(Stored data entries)

>>>

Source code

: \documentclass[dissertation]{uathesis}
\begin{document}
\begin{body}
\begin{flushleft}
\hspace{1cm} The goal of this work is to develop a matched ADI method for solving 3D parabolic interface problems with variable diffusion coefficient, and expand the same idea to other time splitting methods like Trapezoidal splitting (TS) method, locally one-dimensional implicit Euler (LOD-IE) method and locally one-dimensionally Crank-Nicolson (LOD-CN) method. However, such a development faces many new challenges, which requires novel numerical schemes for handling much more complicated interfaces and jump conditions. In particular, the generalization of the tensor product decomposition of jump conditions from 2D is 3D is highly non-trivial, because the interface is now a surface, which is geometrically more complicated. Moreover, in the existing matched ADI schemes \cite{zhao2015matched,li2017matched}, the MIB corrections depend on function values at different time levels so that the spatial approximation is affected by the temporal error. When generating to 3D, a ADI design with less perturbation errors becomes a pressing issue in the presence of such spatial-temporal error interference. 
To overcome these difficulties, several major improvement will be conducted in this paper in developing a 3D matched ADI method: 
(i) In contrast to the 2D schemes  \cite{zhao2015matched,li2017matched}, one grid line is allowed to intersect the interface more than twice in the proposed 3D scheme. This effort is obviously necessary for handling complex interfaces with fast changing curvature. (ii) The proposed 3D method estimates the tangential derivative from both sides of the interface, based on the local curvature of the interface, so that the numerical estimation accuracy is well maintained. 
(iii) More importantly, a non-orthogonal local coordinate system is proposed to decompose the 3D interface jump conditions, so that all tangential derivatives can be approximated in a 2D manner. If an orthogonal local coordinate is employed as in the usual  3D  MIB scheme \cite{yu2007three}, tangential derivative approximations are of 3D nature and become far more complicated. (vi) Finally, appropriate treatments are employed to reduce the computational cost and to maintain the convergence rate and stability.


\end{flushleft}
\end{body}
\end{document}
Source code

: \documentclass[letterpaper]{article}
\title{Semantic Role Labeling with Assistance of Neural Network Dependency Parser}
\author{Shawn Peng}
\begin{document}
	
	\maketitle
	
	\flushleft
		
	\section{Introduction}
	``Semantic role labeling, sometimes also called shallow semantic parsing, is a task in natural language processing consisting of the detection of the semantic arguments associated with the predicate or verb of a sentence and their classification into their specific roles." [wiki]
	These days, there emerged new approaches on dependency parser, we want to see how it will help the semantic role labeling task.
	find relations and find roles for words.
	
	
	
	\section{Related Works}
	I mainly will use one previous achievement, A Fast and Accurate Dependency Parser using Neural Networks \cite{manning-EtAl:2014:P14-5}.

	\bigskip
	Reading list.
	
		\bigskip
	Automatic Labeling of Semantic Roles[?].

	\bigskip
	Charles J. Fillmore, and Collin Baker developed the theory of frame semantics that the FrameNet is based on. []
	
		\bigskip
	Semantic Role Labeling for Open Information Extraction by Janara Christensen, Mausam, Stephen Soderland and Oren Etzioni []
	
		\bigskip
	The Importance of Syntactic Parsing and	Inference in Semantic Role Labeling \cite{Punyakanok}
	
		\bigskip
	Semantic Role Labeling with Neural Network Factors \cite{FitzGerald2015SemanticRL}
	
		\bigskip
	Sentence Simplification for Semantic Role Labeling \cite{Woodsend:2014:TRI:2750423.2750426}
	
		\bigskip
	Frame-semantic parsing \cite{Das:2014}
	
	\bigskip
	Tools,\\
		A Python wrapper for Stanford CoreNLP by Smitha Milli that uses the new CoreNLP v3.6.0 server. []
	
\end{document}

<<<

• [Task details]: Give back the complete data exactly as supplied.

• [Task response]:
Source code

: \documentclass[dissertation]{uathesis}
\begin{document}
\begin{body}
\begin{flushleft}
\hspace{1cm} The goal of this work is to develop a matched ADI method for solving 3D parabolic interface problems with variable diffusion coefficient, and expand the same idea to other time splitting methods like Trapezoidal splitting (TS) method, locally one-dimensional implicit Euler (LOD-IE) method and locally one-dimensionally Crank-Nicolson (LOD-CN) method. However, such a development faces many new challenges, which requires novel numerical schemes for handling much more complicated interfaces and jump conditions. In particular, the generalization of the tensor product decomposition of jump conditions from 2D is 3D is highly non-trivial, because the interface is now a surface, which is geometrically more complicated. Moreover, in the existing matched ADI schemes \cite{zhao2015matched,li2017matched}, the MIB corrections depend on function values at different time levels so that the spatial approximation is affected by the temporal error. When generating to 3D, a ADI design with less perturbation errors becomes a pressing issue in the presence of such spatial-temporal error interference. 
To overcome these difficulties, several major improvement will be conducted in this paper in developing a 3D matched ADI method: 
(i) In contrast to the 2D schemes  \cite{zhao2015matched,li2017matched}, one grid line is allowed to intersect the interface more than twice in the proposed 3D scheme. This effort is obviously necessary for handling complex interfaces with fast changing curvature. (ii) The proposed 3D method estimates the tangential derivative from both sides of the interface, based on the local curvature of the interface, so that the numerical estimation accuracy is well maintained. 
(iii) More importantly, a non-orthogonal local coordinate system is proposed to decompose the 3D interface jump conditions, so that all tangential derivatives can be approximated in a 2D manner. If an orthogonal local coordinate is employed as in the usual  3D  MIB scheme \cite{yu2007three}, tangential derivative approximations are of 3D nature and become far more complicated. (vi) Finally, appropriate treatments are employed to reduce the computational cost and to maintain the convergence rate and stability.


\end{flushleft}
\end{body}
\end{document}
Source code

: \documentclass[letterpaper]{article}
\title{Semantic Role Labeling with Assistance of Neural Network Dependency Parser}
\author{Shawn Peng}
\begin{document}
	
	\maketitle
	
	\flushleft
		
	\section{Introduction}
	``Semantic role labeling, sometimes also called shallow semantic parsing, is a task in natural language processing consisting of the detection of the semantic arguments associated with the predicate or verb of a sentence and their classification into their specific roles." [wiki]
	These days, there emerged new approaches on dependency parser, we want to see how it will help the semantic role labeling task.
	find relations and find roles for words.
	
	
	
	\section{Related Works}
	I mainly will use one previous achievement, A Fast and Accurate Dependency Parser using Neural Networks \cite{manning-EtAl:2014:P14-5}.

	\bigskip
	Reading list.
	
		\bigskip
	Automatic Labeling of Semantic Roles[?].

	\bigskip
	Charles J. Fillmore, and Collin Baker developed the theory of frame semantics that the FrameNet is based on. []
	
		\bigskip
	Semantic Role Labeling for Open Information Extraction by Janara Christensen, Mausam, Stephen Soderland and Oren Etzioni []
	
		\bigskip
	The Importance of Syntactic Parsing and	Inference in Semantic Role Labeling \cite{Punyakanok}
	
		\bigskip
	Semantic Role Labeling with Neural Network Factors \cite{FitzGerald2015SemanticRL}
	
		\bigskip
	Sentence Simplification for Semantic Role Labeling \cite{Woodsend:2014:TRI:2750423.2750426}
	
		\bigskip
	Frame-semantic parsing \cite{Das:2014}
	
	\bigskip
	Tools,\\
		A Python wrapper for Stanford CoreNLP by Smitha Milli that uses the new CoreNLP v3.6.0 server. []
	
\end{document}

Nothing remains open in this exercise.